Wednesday, May 9, 2012
As reported in the Indianapolis Star here, the Indiana Supreme Court is set to hear arguments on May 10th in a case invovling two uninsured patients who have sued Indiana's largest hospital group, IU Health, for overbilling. This is a tip-of-the-iceberg case, since the amount in controversy is small on these particular claims but could become massive if plaintiffs succeed and other plaintiffs bring similar claims (which they undoubtedly would).

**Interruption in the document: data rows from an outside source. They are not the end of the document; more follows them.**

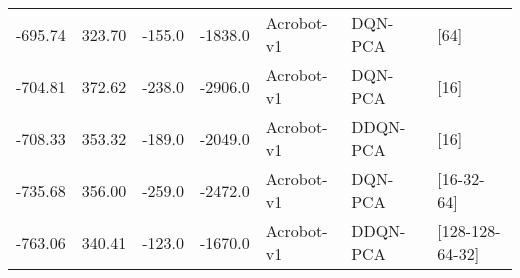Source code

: \begin{tabular}{rrrrlll}
-695.74 &  323.70 & -155.0 & -1838.0 &      Acrobot-v1 &   DQN-PCA &             [64] \\
-704.81 &  372.62 & -238.0 & -2906.0 &      Acrobot-v1 &   DQN-PCA &             [16] \\
-708.33 &  353.32 & -189.0 & -2049.0 &      Acrobot-v1 &  DDQN-PCA &             [16] \\
-735.68 &  356.00 & -259.0 & -2472.0 &      Acrobot-v1 &   DQN-PCA &       [16-32-64] \\
-763.06 &  340.41 & -123.0 & -1670.0 &      Acrobot-v1 &  DDQN-PCA &  [128-128-64-32] \\
\bottomrule
\end{tabular}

The basis for the suit is that uninsured patients pay far higher prices for the same treatment, tests and services that insured patients get. The case also provides a peek into the mindset of class action plaintiffs' attorneys, a subject related to a recent post. Plaintiffs' attorney Scott Weathers is quoted in the Indianapolis Star as saying that he hopes to target other Indiana hospitals with similar lawsuits: "If we win, I'm afraid the other hospitals are going to hear from us. We have clients in the wings . . . ." and he expects the damages claims to get into the millions.
The core of the case is the common law doctrine that when a contract does not specify a price, the price must be reasonable. A good test of reasonableness is what other patients get charged for similar services. Relying on that doctrine, Indiana's Court of Appeals reversed the trial court's dismissal of the case. Twenty states introduced legislation requiring that uninsured be charged at the same rates as the insured, and now federal law requires that as well. So the issue has been resolved legislatively, but that does not deprive plaintiffs of their right to sue over past overcharges.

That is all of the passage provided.